▶ _PROBLEM DESCRIPTION_
Starting at the first line of the data, print every line up to and including the one with "we collect 0.6", but no pictures.

▶ _INFORMATION SHOWN_
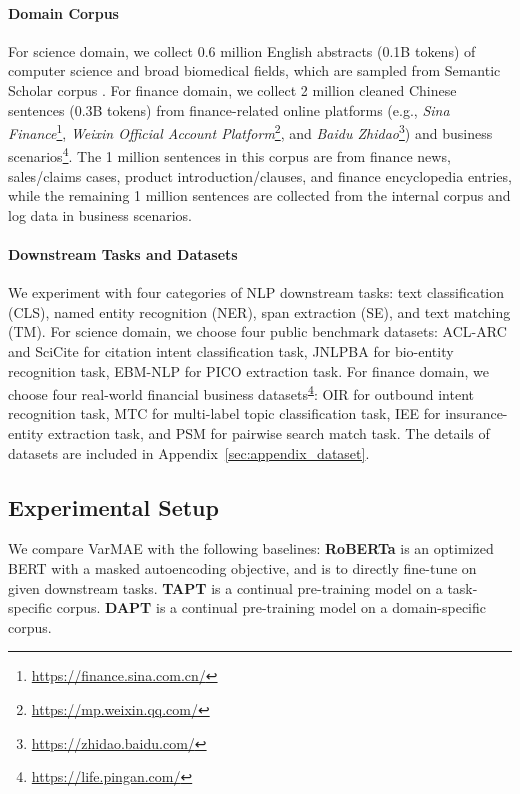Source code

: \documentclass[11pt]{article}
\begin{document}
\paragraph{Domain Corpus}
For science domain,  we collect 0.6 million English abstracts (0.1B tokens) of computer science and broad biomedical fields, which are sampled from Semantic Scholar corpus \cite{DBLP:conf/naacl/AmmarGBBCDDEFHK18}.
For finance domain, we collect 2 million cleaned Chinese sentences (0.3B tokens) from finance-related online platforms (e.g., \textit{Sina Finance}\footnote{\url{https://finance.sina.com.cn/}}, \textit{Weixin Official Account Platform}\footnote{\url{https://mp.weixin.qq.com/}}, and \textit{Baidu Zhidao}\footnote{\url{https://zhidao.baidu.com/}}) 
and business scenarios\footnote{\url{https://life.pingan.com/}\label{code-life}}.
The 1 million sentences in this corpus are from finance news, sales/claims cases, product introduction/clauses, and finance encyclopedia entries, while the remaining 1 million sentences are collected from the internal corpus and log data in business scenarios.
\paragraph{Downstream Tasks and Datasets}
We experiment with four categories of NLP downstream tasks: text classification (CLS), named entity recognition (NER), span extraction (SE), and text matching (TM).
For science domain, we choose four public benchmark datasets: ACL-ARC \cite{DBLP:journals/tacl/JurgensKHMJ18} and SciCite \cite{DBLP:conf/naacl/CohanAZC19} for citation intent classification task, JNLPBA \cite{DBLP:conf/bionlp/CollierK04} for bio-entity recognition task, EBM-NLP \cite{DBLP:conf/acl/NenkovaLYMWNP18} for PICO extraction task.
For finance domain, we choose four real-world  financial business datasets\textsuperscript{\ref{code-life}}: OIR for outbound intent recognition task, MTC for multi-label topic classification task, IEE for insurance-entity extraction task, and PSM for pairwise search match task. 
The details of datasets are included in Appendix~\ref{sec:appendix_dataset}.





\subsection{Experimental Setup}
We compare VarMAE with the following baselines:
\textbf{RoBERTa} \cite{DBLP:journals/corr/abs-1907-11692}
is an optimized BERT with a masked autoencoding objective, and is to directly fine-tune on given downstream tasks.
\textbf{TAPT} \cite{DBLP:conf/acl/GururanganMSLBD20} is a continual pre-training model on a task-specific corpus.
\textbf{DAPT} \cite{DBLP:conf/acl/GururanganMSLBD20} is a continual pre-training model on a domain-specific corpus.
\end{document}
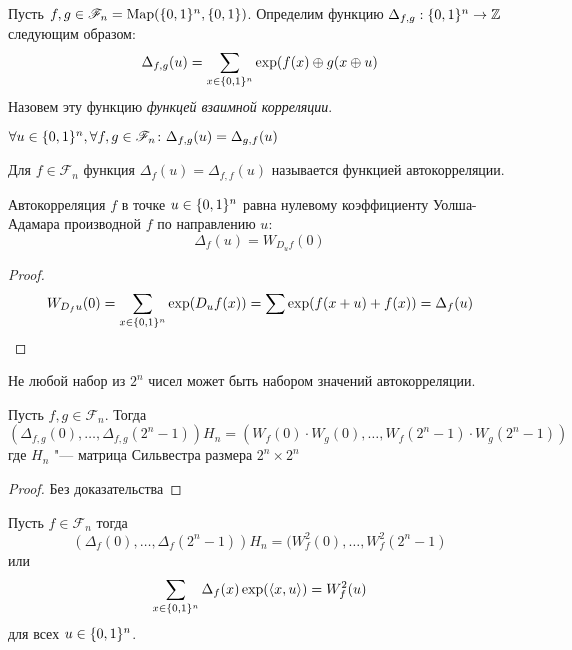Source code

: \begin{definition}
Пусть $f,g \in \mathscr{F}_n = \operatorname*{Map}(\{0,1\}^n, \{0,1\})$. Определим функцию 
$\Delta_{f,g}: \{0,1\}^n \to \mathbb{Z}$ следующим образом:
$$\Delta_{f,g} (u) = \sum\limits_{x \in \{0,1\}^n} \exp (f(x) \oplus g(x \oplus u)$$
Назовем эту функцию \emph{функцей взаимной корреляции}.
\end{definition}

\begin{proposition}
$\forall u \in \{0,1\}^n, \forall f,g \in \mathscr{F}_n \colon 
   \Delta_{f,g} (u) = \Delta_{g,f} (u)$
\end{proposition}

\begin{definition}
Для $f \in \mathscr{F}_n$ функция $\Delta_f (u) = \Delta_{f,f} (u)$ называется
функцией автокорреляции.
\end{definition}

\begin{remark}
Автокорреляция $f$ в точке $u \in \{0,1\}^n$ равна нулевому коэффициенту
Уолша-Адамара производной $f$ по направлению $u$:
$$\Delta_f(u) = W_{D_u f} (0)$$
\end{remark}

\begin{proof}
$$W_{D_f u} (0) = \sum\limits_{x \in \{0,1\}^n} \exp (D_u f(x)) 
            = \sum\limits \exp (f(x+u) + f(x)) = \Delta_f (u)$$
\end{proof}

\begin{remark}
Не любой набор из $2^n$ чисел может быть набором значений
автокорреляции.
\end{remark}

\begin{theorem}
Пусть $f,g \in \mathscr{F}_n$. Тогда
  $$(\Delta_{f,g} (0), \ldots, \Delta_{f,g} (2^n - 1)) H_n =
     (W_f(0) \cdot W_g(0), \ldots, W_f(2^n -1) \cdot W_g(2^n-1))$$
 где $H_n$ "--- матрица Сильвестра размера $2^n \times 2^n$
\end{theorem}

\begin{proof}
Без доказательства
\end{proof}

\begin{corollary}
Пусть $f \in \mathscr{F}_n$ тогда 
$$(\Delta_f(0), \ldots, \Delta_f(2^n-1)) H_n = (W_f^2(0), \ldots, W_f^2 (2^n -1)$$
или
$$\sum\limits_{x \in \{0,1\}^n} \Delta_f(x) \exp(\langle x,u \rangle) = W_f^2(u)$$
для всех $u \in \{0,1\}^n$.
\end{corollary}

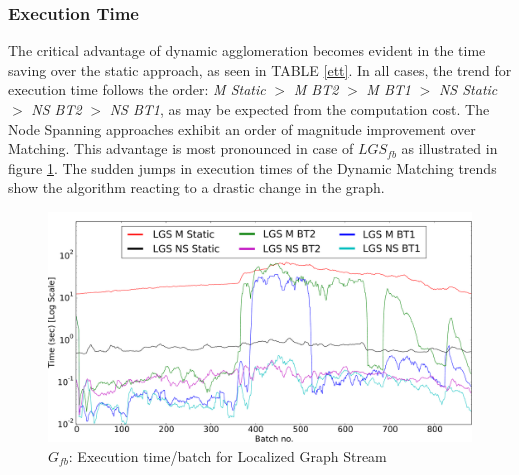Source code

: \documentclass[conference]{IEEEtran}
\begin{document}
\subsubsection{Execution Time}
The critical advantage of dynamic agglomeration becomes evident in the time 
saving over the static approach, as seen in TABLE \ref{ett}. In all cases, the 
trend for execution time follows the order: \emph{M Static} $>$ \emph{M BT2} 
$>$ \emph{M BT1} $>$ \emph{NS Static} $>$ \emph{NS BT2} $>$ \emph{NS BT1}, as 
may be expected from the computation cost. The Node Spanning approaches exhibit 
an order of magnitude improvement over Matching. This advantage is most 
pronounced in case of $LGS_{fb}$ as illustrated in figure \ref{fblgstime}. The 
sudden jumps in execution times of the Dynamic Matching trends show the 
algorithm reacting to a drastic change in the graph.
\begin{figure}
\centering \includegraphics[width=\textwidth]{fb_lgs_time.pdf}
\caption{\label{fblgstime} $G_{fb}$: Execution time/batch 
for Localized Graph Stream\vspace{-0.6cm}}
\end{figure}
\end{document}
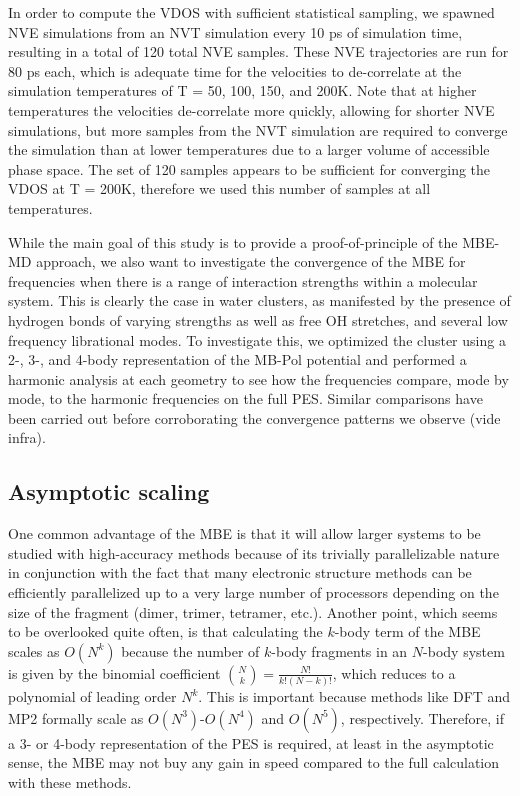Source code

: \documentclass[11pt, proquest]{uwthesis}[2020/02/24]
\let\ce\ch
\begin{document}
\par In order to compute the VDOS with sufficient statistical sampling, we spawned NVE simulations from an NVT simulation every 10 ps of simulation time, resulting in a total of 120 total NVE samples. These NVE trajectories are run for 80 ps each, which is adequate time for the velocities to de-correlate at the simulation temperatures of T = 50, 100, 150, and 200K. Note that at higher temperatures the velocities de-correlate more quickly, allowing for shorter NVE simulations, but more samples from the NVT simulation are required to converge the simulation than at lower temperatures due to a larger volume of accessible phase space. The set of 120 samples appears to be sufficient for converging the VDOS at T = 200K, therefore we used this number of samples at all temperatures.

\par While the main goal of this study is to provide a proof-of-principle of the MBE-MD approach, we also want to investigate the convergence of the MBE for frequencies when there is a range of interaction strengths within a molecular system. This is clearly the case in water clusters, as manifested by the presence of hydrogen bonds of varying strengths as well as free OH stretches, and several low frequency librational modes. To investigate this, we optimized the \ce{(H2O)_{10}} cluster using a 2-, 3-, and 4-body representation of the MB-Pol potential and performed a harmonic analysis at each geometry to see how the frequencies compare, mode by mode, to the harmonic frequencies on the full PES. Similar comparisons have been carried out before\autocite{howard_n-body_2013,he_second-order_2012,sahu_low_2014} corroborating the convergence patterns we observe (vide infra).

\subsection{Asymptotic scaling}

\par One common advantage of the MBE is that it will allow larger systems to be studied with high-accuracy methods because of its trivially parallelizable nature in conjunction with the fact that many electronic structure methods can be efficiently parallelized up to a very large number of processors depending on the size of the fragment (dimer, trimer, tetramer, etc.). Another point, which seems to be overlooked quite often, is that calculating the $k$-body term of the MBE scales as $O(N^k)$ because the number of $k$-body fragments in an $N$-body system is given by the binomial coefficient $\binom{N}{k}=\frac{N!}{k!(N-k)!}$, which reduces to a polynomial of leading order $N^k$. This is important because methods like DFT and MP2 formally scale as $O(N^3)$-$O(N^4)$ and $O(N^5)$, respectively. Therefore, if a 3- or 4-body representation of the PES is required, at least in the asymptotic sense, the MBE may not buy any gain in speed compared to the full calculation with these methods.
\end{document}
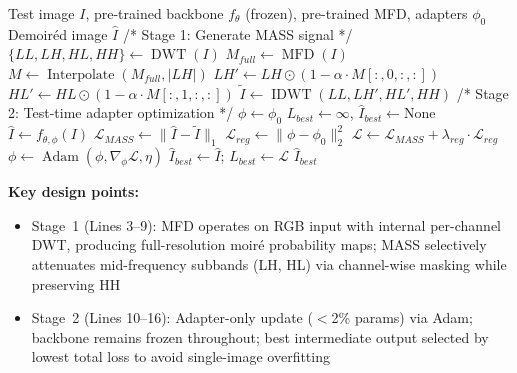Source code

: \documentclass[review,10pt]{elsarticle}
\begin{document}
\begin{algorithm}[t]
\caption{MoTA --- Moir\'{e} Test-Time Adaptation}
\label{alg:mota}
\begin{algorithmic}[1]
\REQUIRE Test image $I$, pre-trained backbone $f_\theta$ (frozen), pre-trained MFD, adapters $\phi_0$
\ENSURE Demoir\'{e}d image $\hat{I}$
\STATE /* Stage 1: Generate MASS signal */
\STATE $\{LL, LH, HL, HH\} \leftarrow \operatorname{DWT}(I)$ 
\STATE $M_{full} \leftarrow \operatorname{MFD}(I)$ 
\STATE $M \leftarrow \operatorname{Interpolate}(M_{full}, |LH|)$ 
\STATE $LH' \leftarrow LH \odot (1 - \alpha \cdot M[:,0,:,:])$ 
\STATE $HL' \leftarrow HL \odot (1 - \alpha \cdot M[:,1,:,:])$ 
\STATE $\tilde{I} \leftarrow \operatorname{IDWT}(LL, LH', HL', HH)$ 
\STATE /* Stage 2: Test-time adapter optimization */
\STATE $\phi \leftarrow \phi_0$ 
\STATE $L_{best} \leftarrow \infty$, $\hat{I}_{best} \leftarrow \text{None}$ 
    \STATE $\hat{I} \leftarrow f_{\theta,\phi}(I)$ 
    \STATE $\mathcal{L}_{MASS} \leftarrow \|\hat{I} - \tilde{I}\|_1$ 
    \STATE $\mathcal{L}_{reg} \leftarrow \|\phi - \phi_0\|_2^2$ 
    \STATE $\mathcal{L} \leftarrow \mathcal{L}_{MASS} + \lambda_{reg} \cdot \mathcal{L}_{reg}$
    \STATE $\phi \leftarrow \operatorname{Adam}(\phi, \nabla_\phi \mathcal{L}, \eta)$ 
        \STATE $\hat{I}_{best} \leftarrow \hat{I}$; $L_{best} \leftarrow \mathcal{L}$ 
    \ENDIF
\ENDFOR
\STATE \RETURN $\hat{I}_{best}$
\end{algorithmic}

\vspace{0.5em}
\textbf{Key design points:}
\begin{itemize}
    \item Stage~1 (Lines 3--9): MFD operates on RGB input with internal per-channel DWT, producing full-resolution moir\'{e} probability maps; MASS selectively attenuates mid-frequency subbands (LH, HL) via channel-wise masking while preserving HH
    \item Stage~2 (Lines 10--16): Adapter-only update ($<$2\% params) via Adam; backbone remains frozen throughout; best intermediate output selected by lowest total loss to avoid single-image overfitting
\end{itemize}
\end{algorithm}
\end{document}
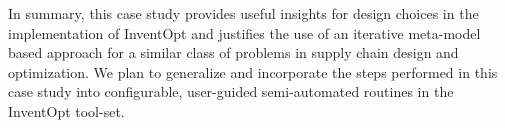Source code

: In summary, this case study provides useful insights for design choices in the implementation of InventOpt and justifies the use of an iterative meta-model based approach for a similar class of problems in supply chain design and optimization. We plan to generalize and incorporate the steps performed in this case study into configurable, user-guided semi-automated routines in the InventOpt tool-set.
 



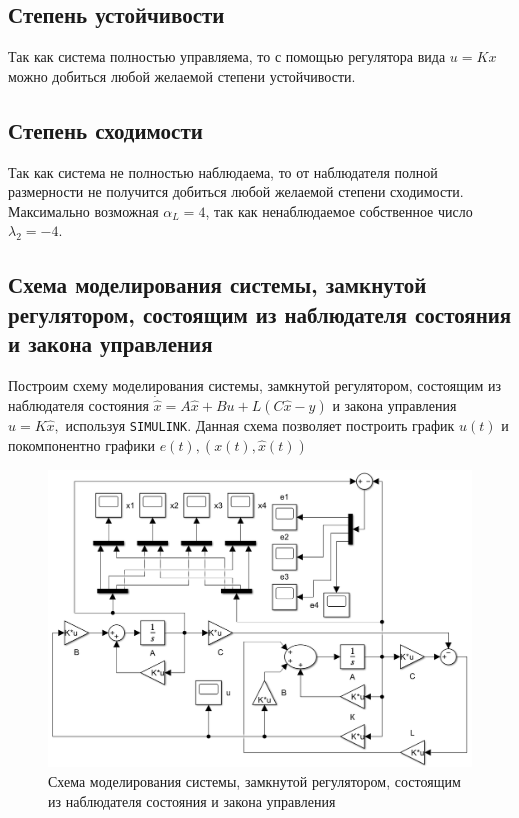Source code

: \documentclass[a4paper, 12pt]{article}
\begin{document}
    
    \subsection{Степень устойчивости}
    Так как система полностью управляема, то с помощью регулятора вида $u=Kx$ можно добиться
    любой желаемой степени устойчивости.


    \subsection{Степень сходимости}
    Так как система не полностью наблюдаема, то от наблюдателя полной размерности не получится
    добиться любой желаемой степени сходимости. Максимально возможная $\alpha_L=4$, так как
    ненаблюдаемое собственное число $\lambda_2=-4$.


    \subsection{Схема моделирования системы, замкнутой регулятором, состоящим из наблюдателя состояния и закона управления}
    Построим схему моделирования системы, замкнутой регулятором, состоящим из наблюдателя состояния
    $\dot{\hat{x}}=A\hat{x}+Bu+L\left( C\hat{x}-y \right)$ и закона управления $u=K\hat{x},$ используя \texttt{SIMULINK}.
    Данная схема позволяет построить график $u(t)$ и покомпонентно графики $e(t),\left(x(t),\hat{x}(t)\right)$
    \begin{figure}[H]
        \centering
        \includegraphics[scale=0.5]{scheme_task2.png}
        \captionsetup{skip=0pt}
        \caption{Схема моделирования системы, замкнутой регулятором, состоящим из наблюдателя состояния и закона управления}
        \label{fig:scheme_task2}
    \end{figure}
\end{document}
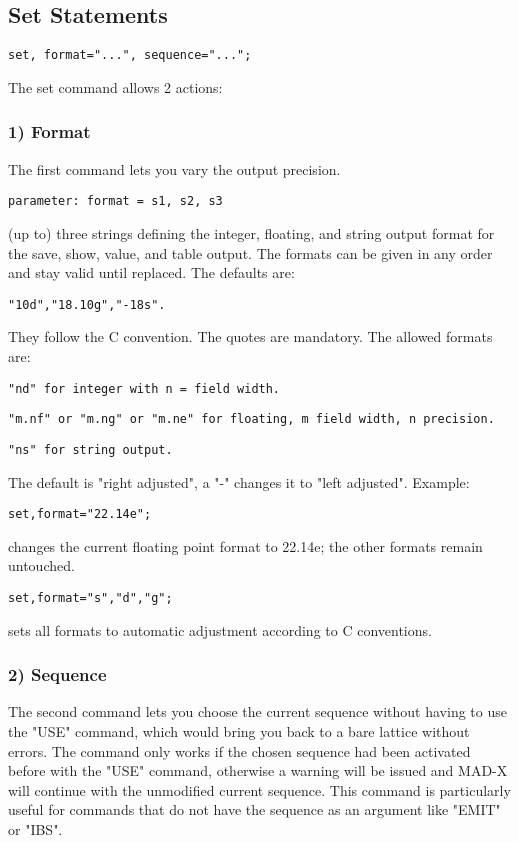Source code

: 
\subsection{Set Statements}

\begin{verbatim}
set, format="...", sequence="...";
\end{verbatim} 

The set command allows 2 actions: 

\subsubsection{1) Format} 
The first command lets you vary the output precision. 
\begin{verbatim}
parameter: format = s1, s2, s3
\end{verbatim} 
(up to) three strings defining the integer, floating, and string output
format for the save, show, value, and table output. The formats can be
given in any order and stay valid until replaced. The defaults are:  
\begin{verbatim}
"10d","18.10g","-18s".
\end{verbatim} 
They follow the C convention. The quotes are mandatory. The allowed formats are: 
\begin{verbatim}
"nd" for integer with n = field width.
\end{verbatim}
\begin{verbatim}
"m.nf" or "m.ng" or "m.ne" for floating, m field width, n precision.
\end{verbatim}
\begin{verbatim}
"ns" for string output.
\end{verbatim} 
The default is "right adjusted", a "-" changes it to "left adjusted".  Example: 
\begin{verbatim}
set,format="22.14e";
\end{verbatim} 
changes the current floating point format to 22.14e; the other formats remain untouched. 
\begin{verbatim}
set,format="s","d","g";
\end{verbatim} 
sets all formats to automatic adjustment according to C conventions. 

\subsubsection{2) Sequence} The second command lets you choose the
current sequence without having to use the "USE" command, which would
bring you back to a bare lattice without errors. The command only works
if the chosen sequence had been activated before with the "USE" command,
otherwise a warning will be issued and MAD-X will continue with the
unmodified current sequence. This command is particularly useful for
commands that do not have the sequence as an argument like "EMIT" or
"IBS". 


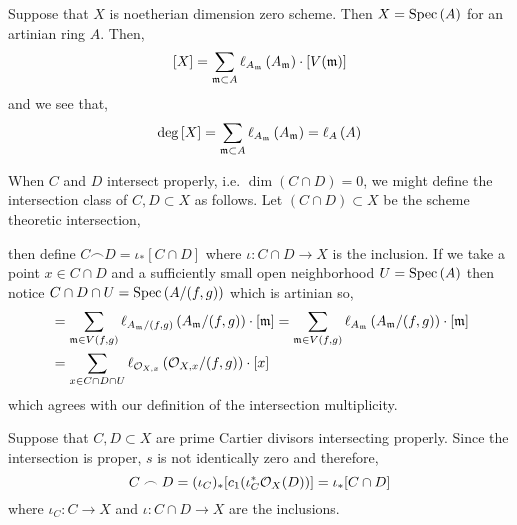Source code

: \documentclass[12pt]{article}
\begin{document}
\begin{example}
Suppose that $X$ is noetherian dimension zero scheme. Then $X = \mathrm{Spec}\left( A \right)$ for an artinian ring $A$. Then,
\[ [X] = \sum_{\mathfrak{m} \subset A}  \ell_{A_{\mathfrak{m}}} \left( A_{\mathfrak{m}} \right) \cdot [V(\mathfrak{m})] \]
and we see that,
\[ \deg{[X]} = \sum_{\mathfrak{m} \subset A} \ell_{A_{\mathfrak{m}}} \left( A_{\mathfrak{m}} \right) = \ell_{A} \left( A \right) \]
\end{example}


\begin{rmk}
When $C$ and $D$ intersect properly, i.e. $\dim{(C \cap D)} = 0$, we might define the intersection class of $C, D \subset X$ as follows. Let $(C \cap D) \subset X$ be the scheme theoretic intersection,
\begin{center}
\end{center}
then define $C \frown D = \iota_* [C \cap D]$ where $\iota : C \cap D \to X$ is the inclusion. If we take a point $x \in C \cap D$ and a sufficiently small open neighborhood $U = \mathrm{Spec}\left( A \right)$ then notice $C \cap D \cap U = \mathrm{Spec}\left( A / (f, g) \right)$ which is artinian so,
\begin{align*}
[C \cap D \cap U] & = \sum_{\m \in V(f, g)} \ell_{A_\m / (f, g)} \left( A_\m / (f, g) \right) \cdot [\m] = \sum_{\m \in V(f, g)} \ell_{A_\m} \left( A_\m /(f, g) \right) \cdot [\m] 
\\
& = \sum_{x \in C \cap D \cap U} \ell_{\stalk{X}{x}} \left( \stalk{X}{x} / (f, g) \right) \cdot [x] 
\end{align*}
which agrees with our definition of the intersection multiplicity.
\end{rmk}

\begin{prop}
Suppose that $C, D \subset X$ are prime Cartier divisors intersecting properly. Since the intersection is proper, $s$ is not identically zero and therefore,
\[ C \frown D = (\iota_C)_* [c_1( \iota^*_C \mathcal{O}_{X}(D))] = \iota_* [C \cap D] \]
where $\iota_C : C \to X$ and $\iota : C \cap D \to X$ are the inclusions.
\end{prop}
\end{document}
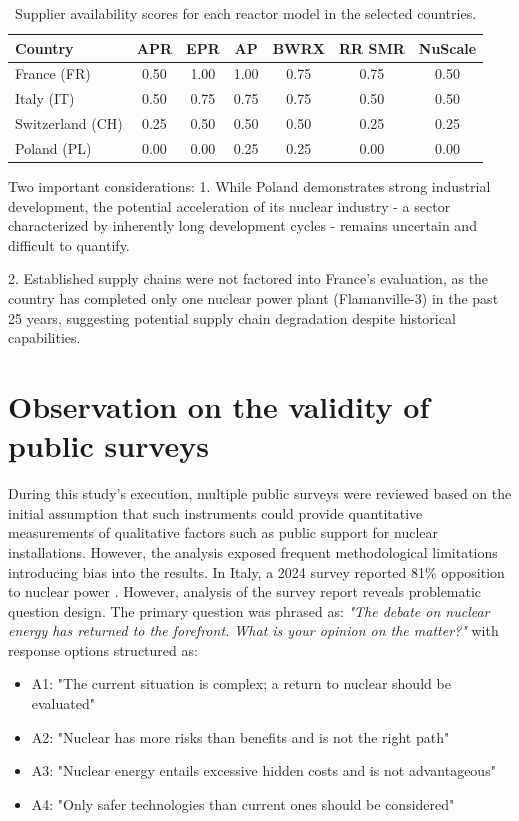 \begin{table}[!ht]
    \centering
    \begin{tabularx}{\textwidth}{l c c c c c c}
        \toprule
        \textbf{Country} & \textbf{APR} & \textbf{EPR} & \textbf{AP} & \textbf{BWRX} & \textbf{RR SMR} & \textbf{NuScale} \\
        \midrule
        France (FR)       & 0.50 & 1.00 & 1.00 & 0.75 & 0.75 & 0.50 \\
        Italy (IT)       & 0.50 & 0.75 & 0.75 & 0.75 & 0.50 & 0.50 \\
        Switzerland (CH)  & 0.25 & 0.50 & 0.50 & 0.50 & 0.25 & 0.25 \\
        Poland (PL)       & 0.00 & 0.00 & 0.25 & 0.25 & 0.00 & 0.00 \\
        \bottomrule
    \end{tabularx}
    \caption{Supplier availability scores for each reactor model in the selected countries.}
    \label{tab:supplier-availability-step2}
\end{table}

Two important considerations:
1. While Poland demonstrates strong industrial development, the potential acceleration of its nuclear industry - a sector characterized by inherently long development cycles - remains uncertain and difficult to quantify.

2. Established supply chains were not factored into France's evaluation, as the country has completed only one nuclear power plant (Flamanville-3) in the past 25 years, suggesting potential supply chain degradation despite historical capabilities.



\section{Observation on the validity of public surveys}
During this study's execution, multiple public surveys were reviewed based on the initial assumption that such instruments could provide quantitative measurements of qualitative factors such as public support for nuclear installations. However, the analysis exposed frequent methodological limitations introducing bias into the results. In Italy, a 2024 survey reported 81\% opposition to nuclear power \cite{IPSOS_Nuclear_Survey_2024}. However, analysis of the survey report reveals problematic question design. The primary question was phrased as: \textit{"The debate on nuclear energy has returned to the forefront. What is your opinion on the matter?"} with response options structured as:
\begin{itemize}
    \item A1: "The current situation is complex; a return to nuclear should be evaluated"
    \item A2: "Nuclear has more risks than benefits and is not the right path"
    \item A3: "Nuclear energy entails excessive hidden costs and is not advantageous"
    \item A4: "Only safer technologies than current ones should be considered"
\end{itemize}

▶ _FINISHED EXERCISE_
Source code

: \documentclass[11pt]{article}
\begin{document}
\paragraph{Domain Corpus}
For science domain,  we collect 0.6 million English abstracts (0.1B tokens) of computer science and broad biomedical fields, which are sampled from Semantic Scholar corpus \cite{DBLP:conf/naacl/AmmarGBBCDDEFHK18}.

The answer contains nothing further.